"Se concentrer sur certains quartiers et individus n'a rien à voir avec des préjugés ou du racisme", déclare jeudi le syndicat policier SLFP, qui nie que la police fait du profilage ethnique. 

"Cette approche s'inscrit dans le cadre de la lutte contre certains phénomènes et nuisances (...) Ces patrouilles et contrôles n'ont rien à voir non plus avec du racisme qui existerait au sein des forces policières, mais avec une certaine forme de bon travail policier au quotidien", affirme jeudi le SLFP dans un communiqué.

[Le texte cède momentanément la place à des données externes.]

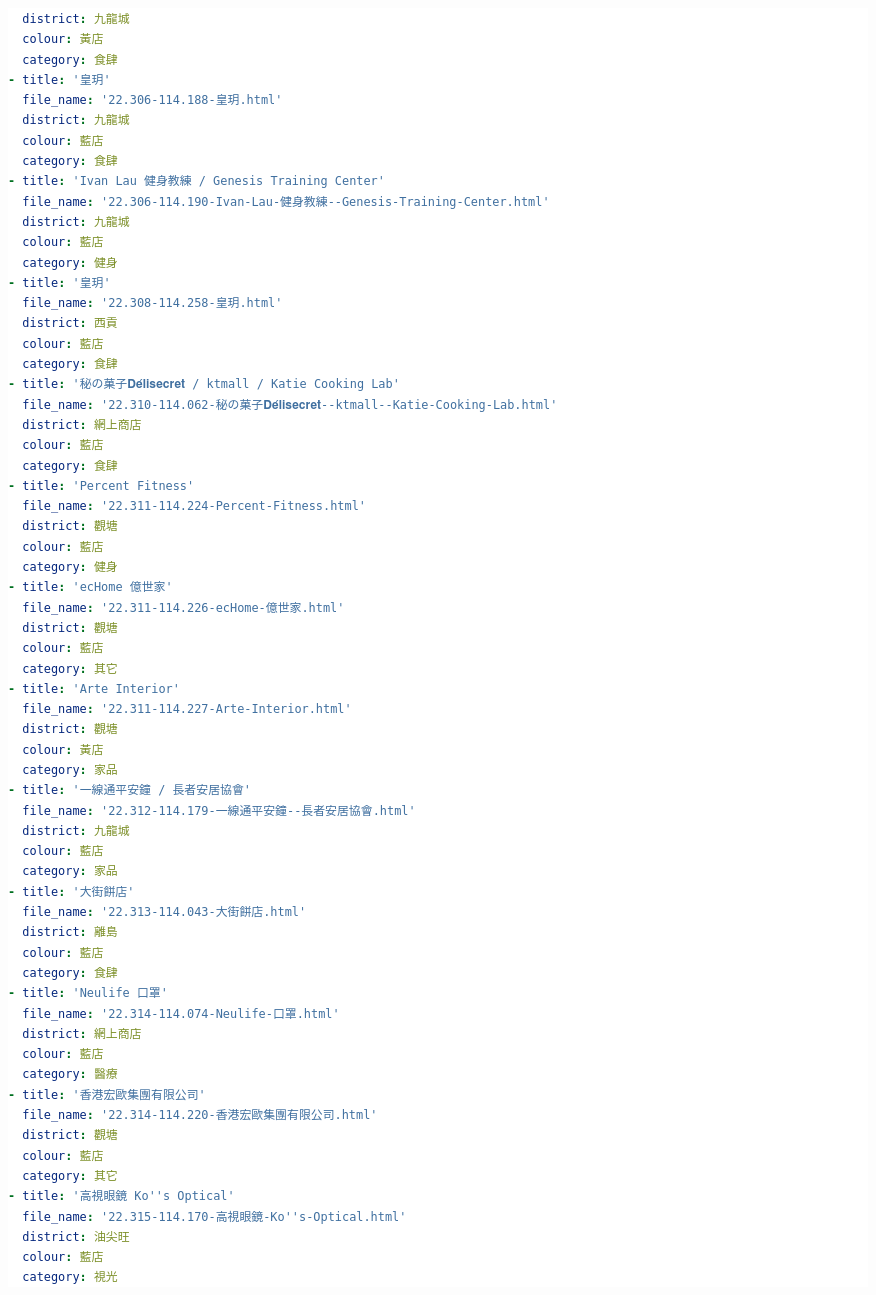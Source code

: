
 ```yaml
  district: 九龍城
  colour: 黃店
  category: 食肆
- title: '皇玥'
  file_name: '22.306-114.188-皇玥.html'
  district: 九龍城
  colour: 藍店
  category: 食肆
- title: 'Ivan Lau 健身教練 / Genesis Training Center'
  file_name: '22.306-114.190-Ivan-Lau-健身教練--Genesis-Training-Center.html'
  district: 九龍城
  colour: 藍店
  category: 健身
- title: '皇玥'
  file_name: '22.308-114.258-皇玥.html'
  district: 西貢
  colour: 藍店
  category: 食肆
- title: '秘の菓子𝐃𝐞́𝐥𝐢𝐬𝐞𝐜𝐫𝐞𝐭 / ktmall / Katie Cooking Lab'
  file_name: '22.310-114.062-秘の菓子𝐃𝐞́𝐥𝐢𝐬𝐞𝐜𝐫𝐞𝐭--ktmall--Katie-Cooking-Lab.html'
  district: 網上商店
  colour: 藍店
  category: 食肆
- title: 'Percent Fitness'
  file_name: '22.311-114.224-Percent-Fitness.html'
  district: 觀塘
  colour: 藍店
  category: 健身
- title: 'ecHome 億世家'
  file_name: '22.311-114.226-ecHome-億世家.html'
  district: 觀塘
  colour: 藍店
  category: 其它
- title: 'Arte Interior'
  file_name: '22.311-114.227-Arte-Interior.html'
  district: 觀塘
  colour: 黃店
  category: 家品
- title: '一線通平安鐘 / 長者安居協會'
  file_name: '22.312-114.179-一線通平安鐘--長者安居協會.html'
  district: 九龍城
  colour: 藍店
  category: 家品
- title: '大街餅店'
  file_name: '22.313-114.043-大街餅店.html'
  district: 離島
  colour: 藍店
  category: 食肆
- title: 'Neulife 口罩'
  file_name: '22.314-114.074-Neulife-口罩.html'
  district: 網上商店
  colour: 藍店
  category: 醫療
- title: '香港宏歐集團有限公司'
  file_name: '22.314-114.220-香港宏歐集團有限公司.html'
  district: 觀塘
  colour: 藍店
  category: 其它
- title: '高視眼鏡 Ko''s Optical'
  file_name: '22.315-114.170-高視眼鏡-Ko''s-Optical.html'
  district: 油尖旺
  colour: 藍店
  category: 視光
```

Selon le syndicat, les différentes formes de criminalité nécessitent logiquement un certain "profilage" afin de pouvoir répondre efficacement et de manière proactive à certains phénomènes. "Ainsi, les profils des groupes de délinquants mobiles, des trafiquants de drogue, des criminels en col blanc, des arnaqueurs de voitures, etc. sont souvent différents. Mais des contrôles plus fréquents sont également effectués dans des quartiers où l'on observe beaucoup de nuisances (présence de déchets, de musique à volume élevé, de courses de rue, etc).

Si cela (la "stigmatisation envers la police", NDLR) continue, le travail de la police en Belgique deviendra impraticable, s'inquiète le SLFP. "Les gens doivent savoir quel type de police ils désirent avoir. Ne veulent-ils plus de contrôles ciblés dans les quartiers à problèmes? Veulent-ils laisser la délinquance prendre le contrôle des rues et des autres habitants de quartier? Ou bien veulent-ils une police forte qui soit effectivement orientée vers la communauté, mais stricte envers les criminels? Si le choix tend vers cette dernière option, il doit être accompagné du soutien total des autorités".